- Also known as: Engineering Announcements for the Radio and Television Trade
- Opening theme: "Current Affairs"; by Francis Monkman (1983–1990);
- Ending theme: same as opening
- Country of origin: United Kingdom
- Original language: English

Production
- Running time: 10 minutes

Original release
- Network: ITV (1970–1983) Channel 4 and S4C (1983–1990)
- Release: 23 November 1970 – 31 July 1990

= Engineering Announcements =

Engineering Announcements for the Radio and Television Trade, sometimes abbreviated to Engineering Announcements, was a weekly television program of news and information intended for technicians and salespeople in the United Kingdom, produced and transmitted by the Independent Television Authority (and later the Independent Broadcasting Authority) from 23 November 1970 until 31 July 1990, coming off air five months before the IBA was disbanded.

Engineering Announcements began because the ITA had been getting so many queries about delays to the launch of local relays. The ITA felt that the trade should be kept informed about when stations were to open and that the best way to do this was via a television programme and as time progressed, the broadcast expanded to cover technical advances in the industry, such as the launch of satellite television and NICAM stereo, along with details of new transmitters and the scheduling of transmitter downtime.

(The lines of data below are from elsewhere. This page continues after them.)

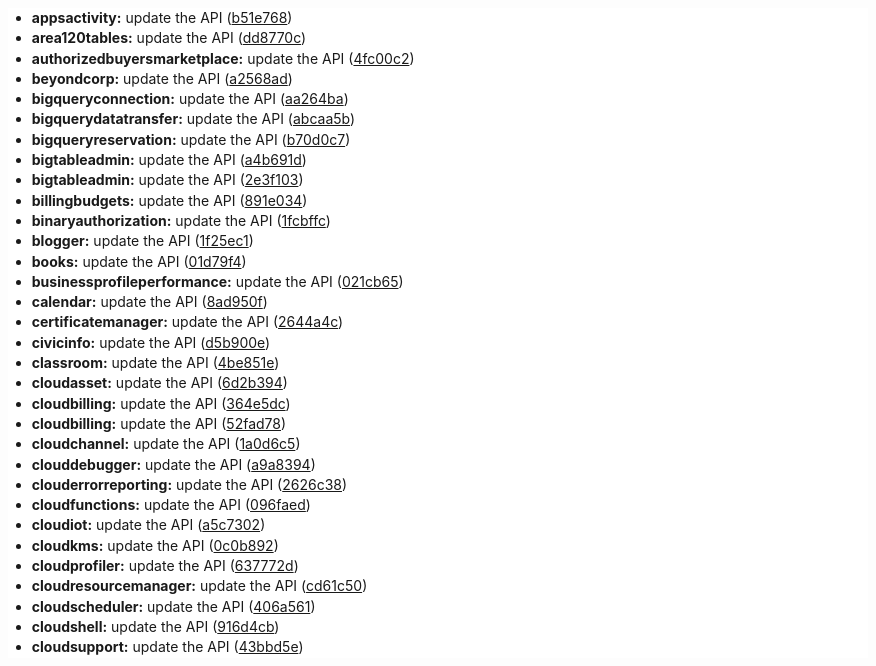 * **appsactivity:** update the API ([b51e768](https://github.com/googleapis/google-api-nodejs-client/commit/b51e7685674449175b59faa0316fff848e12297b))
* **area120tables:** update the API ([dd8770c](https://github.com/googleapis/google-api-nodejs-client/commit/dd8770c88bbba2508a02a8027877c768fcb6d7fe))
* **authorizedbuyersmarketplace:** update the API ([4fc00c2](https://github.com/googleapis/google-api-nodejs-client/commit/4fc00c223ef4792e8dee52ab0a11705a3b1ee455))
* **beyondcorp:** update the API ([a2568ad](https://github.com/googleapis/google-api-nodejs-client/commit/a2568add2a7e99ec790c59f34b73984d9ac67f46))
* **bigqueryconnection:** update the API ([aa264ba](https://github.com/googleapis/google-api-nodejs-client/commit/aa264babe6c91427ddfb6c07699f14ee5ddeb402))
* **bigquerydatatransfer:** update the API ([abcaa5b](https://github.com/googleapis/google-api-nodejs-client/commit/abcaa5b96244b3fe863bcba856fa200d20787fc1))
* **bigqueryreservation:** update the API ([b70d0c7](https://github.com/googleapis/google-api-nodejs-client/commit/b70d0c70abd87e08ef4015772b74aa40e1d23d5e))
* **bigtableadmin:** update the API ([a4b691d](https://github.com/googleapis/google-api-nodejs-client/commit/a4b691d98fabfd2411010005b30e26511dd4484a))
* **bigtableadmin:** update the API ([2e3f103](https://github.com/googleapis/google-api-nodejs-client/commit/2e3f103e64fae7eaf5c2f466be5e2c37016bda3e))
* **billingbudgets:** update the API ([891e034](https://github.com/googleapis/google-api-nodejs-client/commit/891e03472d36a5f13b81b355efdcb4b6a91d4595))
* **binaryauthorization:** update the API ([1fcbffc](https://github.com/googleapis/google-api-nodejs-client/commit/1fcbffcce30eaab9d5fb7754a984650fb8ba5d03))
* **blogger:** update the API ([1f25ec1](https://github.com/googleapis/google-api-nodejs-client/commit/1f25ec1c2e28cf87d0d414920b2eb26dbc27f7d0))
* **books:** update the API ([01d79f4](https://github.com/googleapis/google-api-nodejs-client/commit/01d79f4beea11394f0a80d7f206a620102bbd434))
* **businessprofileperformance:** update the API ([021cb65](https://github.com/googleapis/google-api-nodejs-client/commit/021cb651a6f33787f0eac4a5e82dc49ee33dcd48))
* **calendar:** update the API ([8ad950f](https://github.com/googleapis/google-api-nodejs-client/commit/8ad950f904a93631b3d94166af9b01380092e72e))
* **certificatemanager:** update the API ([2644a4c](https://github.com/googleapis/google-api-nodejs-client/commit/2644a4cfa3d87cb160d865c33885135f7de81e6b))
* **civicinfo:** update the API ([d5b900e](https://github.com/googleapis/google-api-nodejs-client/commit/d5b900e18ba1ce617c326a84c0d3fcbde0ed6de3))
* **classroom:** update the API ([4be851e](https://github.com/googleapis/google-api-nodejs-client/commit/4be851e2cfe3eeec13986665c6baef6edb106593))
* **cloudasset:** update the API ([6d2b394](https://github.com/googleapis/google-api-nodejs-client/commit/6d2b394a6df1ccf061d30c9b4a0fb79f8121ce13))
* **cloudbilling:** update the API ([364e5dc](https://github.com/googleapis/google-api-nodejs-client/commit/364e5dc6e081e62412db98dba0ddffdfb8e6426c))
* **cloudbilling:** update the API ([52fad78](https://github.com/googleapis/google-api-nodejs-client/commit/52fad78d7804182febe4b881ba8667cd889e476f))
* **cloudchannel:** update the API ([1a0d6c5](https://github.com/googleapis/google-api-nodejs-client/commit/1a0d6c5fcf5f977fdc33d67e79d062ab49627da1))
* **clouddebugger:** update the API ([a9a8394](https://github.com/googleapis/google-api-nodejs-client/commit/a9a839491c4d773a8d26c212bc376603c511c7d8))
* **clouderrorreporting:** update the API ([2626c38](https://github.com/googleapis/google-api-nodejs-client/commit/2626c3854f36a1ae2ca0f1f61a411385ce648d25))
* **cloudfunctions:** update the API ([096faed](https://github.com/googleapis/google-api-nodejs-client/commit/096faed8c7e9b92be2da48ab618506f5ca9cb49f))
* **cloudiot:** update the API ([a5c7302](https://github.com/googleapis/google-api-nodejs-client/commit/a5c73026d82200e700d92e6b7805f276165edfd7))
* **cloudkms:** update the API ([0c0b892](https://github.com/googleapis/google-api-nodejs-client/commit/0c0b892dfde10878bb733867ecc8261a117ac864))
* **cloudprofiler:** update the API ([637772d](https://github.com/googleapis/google-api-nodejs-client/commit/637772d3f0de6459a2cdcb2758a5697baf20e812))
* **cloudresourcemanager:** update the API ([cd61c50](https://github.com/googleapis/google-api-nodejs-client/commit/cd61c50c6c1890d02e3b2d02bba867f15cae5c50))
* **cloudscheduler:** update the API ([406a561](https://github.com/googleapis/google-api-nodejs-client/commit/406a56126200790a347367e5dfe7bb81eef46a63))
* **cloudshell:** update the API ([916d4cb](https://github.com/googleapis/google-api-nodejs-client/commit/916d4cb73122e7db7af19d2415d178d900f4ab10))
* **cloudsupport:** update the API ([43bbd5e](https://github.com/googleapis/google-api-nodejs-client/commit/43bbd5e7a355a3768239d1a0a4834e5beb0489cd))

Engineering Announcements, and the BBC's similar Service Information, are examples of regularly scheduled "ghost programmes," so called because they were never advertised in on-air schedules, in newspaper TV listings, the TV Times or on teletext.

==Scheduling==
Engineering Announcements was originally scheduled directly after Monday's Newcomers, another ghost programme which offered the advertising trade the opportunity to watch first runs of new adverts before they aired in prime time on ITV. It was shown at 9:45 a.m. On 18 September 1972, Engineering Announcements moved to 9:10 a.m. on Tuesdays, where it remained until 1983.

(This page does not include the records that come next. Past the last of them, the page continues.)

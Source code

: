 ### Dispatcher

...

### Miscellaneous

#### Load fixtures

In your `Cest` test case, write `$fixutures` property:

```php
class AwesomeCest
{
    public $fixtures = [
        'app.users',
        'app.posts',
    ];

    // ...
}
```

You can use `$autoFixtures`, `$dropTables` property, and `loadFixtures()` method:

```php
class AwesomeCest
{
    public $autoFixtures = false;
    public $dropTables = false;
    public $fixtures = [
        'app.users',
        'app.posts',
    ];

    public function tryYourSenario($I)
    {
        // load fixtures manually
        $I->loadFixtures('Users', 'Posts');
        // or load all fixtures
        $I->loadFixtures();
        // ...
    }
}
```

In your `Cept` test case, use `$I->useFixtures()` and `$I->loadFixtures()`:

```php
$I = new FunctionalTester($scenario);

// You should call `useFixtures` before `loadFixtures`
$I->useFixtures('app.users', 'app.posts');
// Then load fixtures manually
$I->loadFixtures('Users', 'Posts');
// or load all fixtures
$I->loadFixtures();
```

The launch of TV-am meant that the ITV network would no longer be available to show the programme at that time although it continued to be shown on ITV for the two months following the launch of TV-am, airing in the gap between the end of TV-am and the start of ITV – the gap was needed to allow for switching ITV from national transmission to the local ITV contractor, and for those two months the programme aired at 9.17am. When this process became automated, this gap was no longer required. TV-am's hours were extended until 9:25 a.m. and consequently the slot used to transmit Engineering Announcements on ITV disappeared. This saw the programme move, on 24 May 1983, to Channel 4 and S4C. It continued to be shown at the same time (Tuesdays at 9:15 a.m.) and a repeat broadcast at 12:15 p.m. was launched with the change of channel, although the lunchtime repeat was not shown on S4C.

The 1980s saw Channel 4's broadcast hours increase and Engineering Announcements was forced into increasingly earlier time slots. The 12:15 p.m. repeat was lost in September 1987 when ITV Schools was transferred to Channel 4/S4C. It then moved to 8:10 a.m. at the start of 1989 and when Channel 4 launched its breakfast television service in April 1989, Engineering Announcements was moved to 5:45 a.m., where it could be recorded by engineers for later viewing. It remained in that slot until the programme's final edition on 31 July 1990. Throughout its time on Channel 4, the theme tune to the programme was "Current Affairs" by Francis Monkman.

Engineering Announcements was the only programme broadcast on ITV during the 1979 strike which saw ITV off the air for ten weeks in all parts of the UK, but not in the Channel Islands, from August until 24 October.